I was very touched yesterday as well as I saw the frailty of the man. I guess
age will claim us all. I saw a man who was beginning to grow a little tired, but
I would say that he is a man whose pilgrimage has been an amazing example for
all of us.
I think the essential point here to which Senator Prud'homme wants to draw
attention is the manner in which such choices are made. The British have many
ways of honouring people. One of them is knighthood — which is an ancient method
of honouring people. In Canada, we do not have an equivalent set of honours,
even though I sometimes wish we did. The fact of the matter is that it was the
feeling of a large number of members of Parliament that Mr. Mandela should be
honoured in a very special way beyond the Order of Canada, beyond the adulation.
The people who had this idea looked to the concept of honorary citizenship.
The history of honorary citizenship in this country is amazingly limited.
Accordingly, such honorary citizenship has been conferred only on one other
occasion, on Mr. Raoul Wallenberg.
However you cut it, the whole phenomenon of honours is a very important
matter. There is something in the heart of human beings that wants to be
honoured by peers and by the sovereign. In the instance of Mr. Mandela, it is a
most interesting honour because he is one of the few human beings in the world
who could ever have claimed to be a sovereign, to the extent he was a sovereign,
as the president of South Africa was, and now he is an ex-sovereign.
At some point in time, perhaps we could begin, as a Senate chamber, to look
at the question of how we choose those on whom we confer the phenomenon of
honorary citizenship. While we are at that, we should also look at the whole
phenomenon of how we confer honours, how we choose them, and what kinds of
honours are most fitting to any nation or any country.
Hon. Sheila Finestone rose pursuant to notice of November 6, 2001:
That she will call the attention of the Senate to the issue of biological
weapons and bio-warfare.
She said: Honourable senators, thank you for sitting here for a long show. I
want to address the question of biological weapons and biowarfare. We see the
headlines in the newspapers today about Syria, Libya, Sudan and Iran, with
specific highlighting of Iraq defying the bioweapons ban of the United States.
I would like to adjourn the debate in my name so that we can take a look at
the fact that we are in a race with the dark side of biomedicine and science.
Hon.

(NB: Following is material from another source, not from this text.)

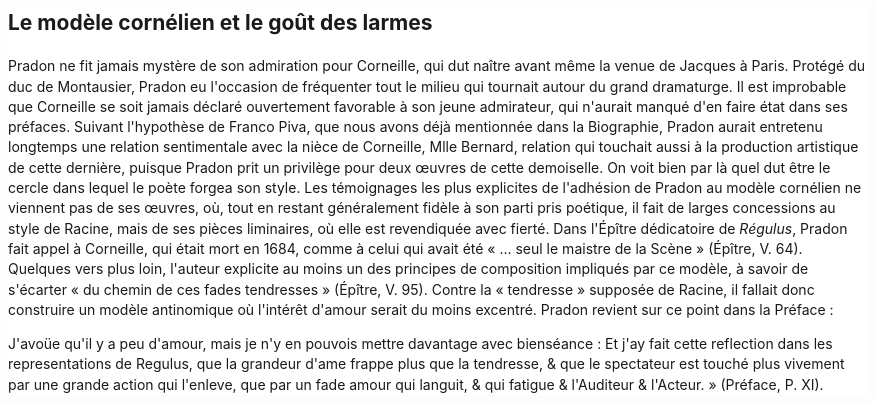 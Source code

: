 
## Le modèle cornélien et le goût des larmes

Pradon ne fit jamais mystère de son admiration pour Corneille, qui dut naître avant même la venue de Jacques à Paris. Protégé du duc de Montausier, Pradon eu l'occasion de fréquenter tout le milieu qui tournait autour du grand dramaturge. Il est improbable que Corneille se soit jamais déclaré ouvertement favorable à son jeune admirateur, qui n'aurait manqué d'en faire état dans ses préfaces. Suivant l'hypothèse de Franco Piva, que nous avons déjà mentionnée dans la Biographie, Pradon aurait entretenu longtemps une relation sentimentale avec la nièce de Corneille, Mlle Bernard, relation qui touchait aussi à la production artistique de cette dernière, puisque Pradon prit un privilège pour deux œuvres de cette demoiselle. On voit bien par là quel dut être le cercle dans lequel le poète forgea son style. Les témoignages les plus explicites de l'adhésion de Pradon au modèle cornélien ne viennent pas de ses œuvres, où, tout en restant généralement fidèle à son parti pris poétique, il fait de larges concessions au style de Racine, mais de ses pièces liminaires, où elle est revendiquée avec fierté. Dans l'Épître dédicatoire de *Régulus*, Pradon fait appel à Corneille, qui était mort en 1684, comme à celui qui avait été « … seul le maistre de la Scène » (Épître, V. 64). Quelques vers plus loin, l'auteur explicite au moins un des principes de composition impliqués par ce modèle, à savoir de s'écarter « du chemin de ces fades tendresses » (Épître, V. 95). Contre la « tendresse » supposée de Racine, il fallait donc construire un modèle antinomique où l'intérêt d'amour serait du moins excentré. Pradon revient sur ce point dans la Préface :


J'avoüe qu'il y a peu d'amour, mais je n'y en pouvois mettre davantage avec bienséance : Et j'ay fait cette reflection dans les representations de Regulus, que la grandeur d'ame frappe plus que la tendresse, & que le spectateur est touché plus vivement par une grande action qui l'enleve, que par un fade amour qui languit, & qui fatigue & l'Auditeur & l'Acteur. » (Préface, P. XI).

Noël A. Kinsella (Deputy Leader of the Opposition) pursuant to
notice of June 13, 2001, moved:
That the Senate do resolve itself into a Committee of the Whole, on
Wednesday June 20, 2001, at a time convenient to the Government and the
Information Commissioner in order to receive the Information Commissioner, Mr.
John Reid, P.C., for the purpose of discussing the most recent Annual Report
of the Commission, including the call in that report for whistleblowing
That television cameras be authorized in the Chamber to broadcast the
proceedings of the Committee of the Whole, with the least possible disruption
of the proceedings.
On motion of Senator Stratton, for Senator Lynch-Staunton, debate adjourned.
The Senate adjourned until Wednesday, November 21, at 1:30 p.m.